Di uomini così il calcio ha bisogno. Uomini che sanno prendere per mano i loro calciatori e spingerli fin dove neanche loro si aspettano di poter arrivare. Appassionato di fisica quantistica e dei suoi paradossi, mai soddisfatto, perseverante e sempre alla ricerca di emozioni forti che “mi liberano, mettono in atto dentro me un processo chimico che mi fa desiderare, volere, dare il meglio di me”.
Nicola inizia come calciatore nelle file del Genoa come terzino destro per poi approdare nella squadra del cuore, il Torino. Gamba e corsa le sue caratteristiche principali e non è difficile immaginarlo visti i tanti chilometri fatti avanti e indietro in panchina e le corse sfrenate post vittorie impossibili. Ma è come allenatore che si trasforma nell’uomo salvezza.

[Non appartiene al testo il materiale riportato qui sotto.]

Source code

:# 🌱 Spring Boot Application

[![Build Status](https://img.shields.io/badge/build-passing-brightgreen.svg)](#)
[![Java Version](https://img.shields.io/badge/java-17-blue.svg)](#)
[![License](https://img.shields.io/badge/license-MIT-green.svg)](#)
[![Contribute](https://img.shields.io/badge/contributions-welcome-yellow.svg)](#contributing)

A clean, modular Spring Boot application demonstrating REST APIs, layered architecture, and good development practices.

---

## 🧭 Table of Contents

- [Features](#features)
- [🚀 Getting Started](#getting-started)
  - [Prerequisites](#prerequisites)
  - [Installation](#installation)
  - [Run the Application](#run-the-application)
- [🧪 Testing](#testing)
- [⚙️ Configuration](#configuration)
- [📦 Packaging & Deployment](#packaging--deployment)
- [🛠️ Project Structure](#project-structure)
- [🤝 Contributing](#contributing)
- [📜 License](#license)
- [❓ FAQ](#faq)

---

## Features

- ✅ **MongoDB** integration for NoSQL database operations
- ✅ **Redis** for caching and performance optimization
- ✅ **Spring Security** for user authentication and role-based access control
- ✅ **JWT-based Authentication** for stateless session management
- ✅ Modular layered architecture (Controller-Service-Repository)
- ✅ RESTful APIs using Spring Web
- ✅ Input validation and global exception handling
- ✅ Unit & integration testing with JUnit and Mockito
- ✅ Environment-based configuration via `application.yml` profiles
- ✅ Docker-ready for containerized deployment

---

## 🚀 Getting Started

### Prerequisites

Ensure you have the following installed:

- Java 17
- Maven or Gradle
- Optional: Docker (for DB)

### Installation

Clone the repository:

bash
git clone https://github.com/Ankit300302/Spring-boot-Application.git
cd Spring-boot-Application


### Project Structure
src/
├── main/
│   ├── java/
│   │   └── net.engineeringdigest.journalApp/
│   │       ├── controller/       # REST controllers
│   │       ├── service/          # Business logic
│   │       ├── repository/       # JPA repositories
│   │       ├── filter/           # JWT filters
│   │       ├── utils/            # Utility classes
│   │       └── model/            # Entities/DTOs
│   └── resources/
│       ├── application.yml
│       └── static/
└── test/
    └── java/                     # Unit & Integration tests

Subentra al posto di Ivan Juric nella panchina del Crotone al suo primo anno in serie A. I punti conquistati nel girone d’andata sono 9, ma piegarsi a un epilogo che sembra già scritto non è nei piani di Nicola. “Se ci salviamo vado da Crotone a Torino in bicicletta”. Prima “profezia” a cui ci abituerà l’allenatore piemontese.
Il calcio, metafora perfetta della vita, ci insegna che il destino è sia nelle nostre mani ma a volte capita che possa essere influenzato da circostanze che non dipendono esclusivamente da noi. L’importante è dare il massimo e poi si vedrà, del resto il pallone è rotondo. E per Nicola in quella stagione, così come in quella nel suo amato Torino fino all’impresa di Salerno, le circostanze si schierano a suo favore. Del resto si dice “Aiutati che Dio ti aiuta” e il tecnico sempre da subentrato, prima a Marco Giampaolo nella panchina granata e poi a Stefano Colantuono in quel di Salerno, il suo ce l’ha messo trasmettendo sempre ai suoi ragazzi la rabbia e l’orgoglio per reagire.
Al resto ci ha pensato il destino, Dio e suo figlio Alessandro. Quando la vita ti costringe a vivere un dolore così forte, in quel momento inizia la partita più importante e più dura: quella con te stesso. Nessuno ti ridarà indietro la persona amata, ma tu puoi continuare a tenerla in vita con forza. Quella forza che poi tiene in vita anche gli altri, in un continuo scambio di energia, che Davide Nicola considera parte integrante del nostro corpo.
Colei che alimenta i nostri pensieri di cui neanche noi conosciamo la potenza. Emblematica in questo senso è l’immagine durante Salernitana – Fiorentina quando si tolse la scarpa quasi a volerla lanciare ai suoi per spronarli a non mollare neanche un centimetro. Come farebbe un genitore.
Perché si sa, l’allenatore è un padre sportivo, una guida esterna alla famiglia ma che alla fine entra a farne parte. La percezione che si ha è che negli occhi dei tanti ragazzi che ha allenato e che allenerà, Davide Nicola troverà sempre qualcosa di suo figlio Alessandro.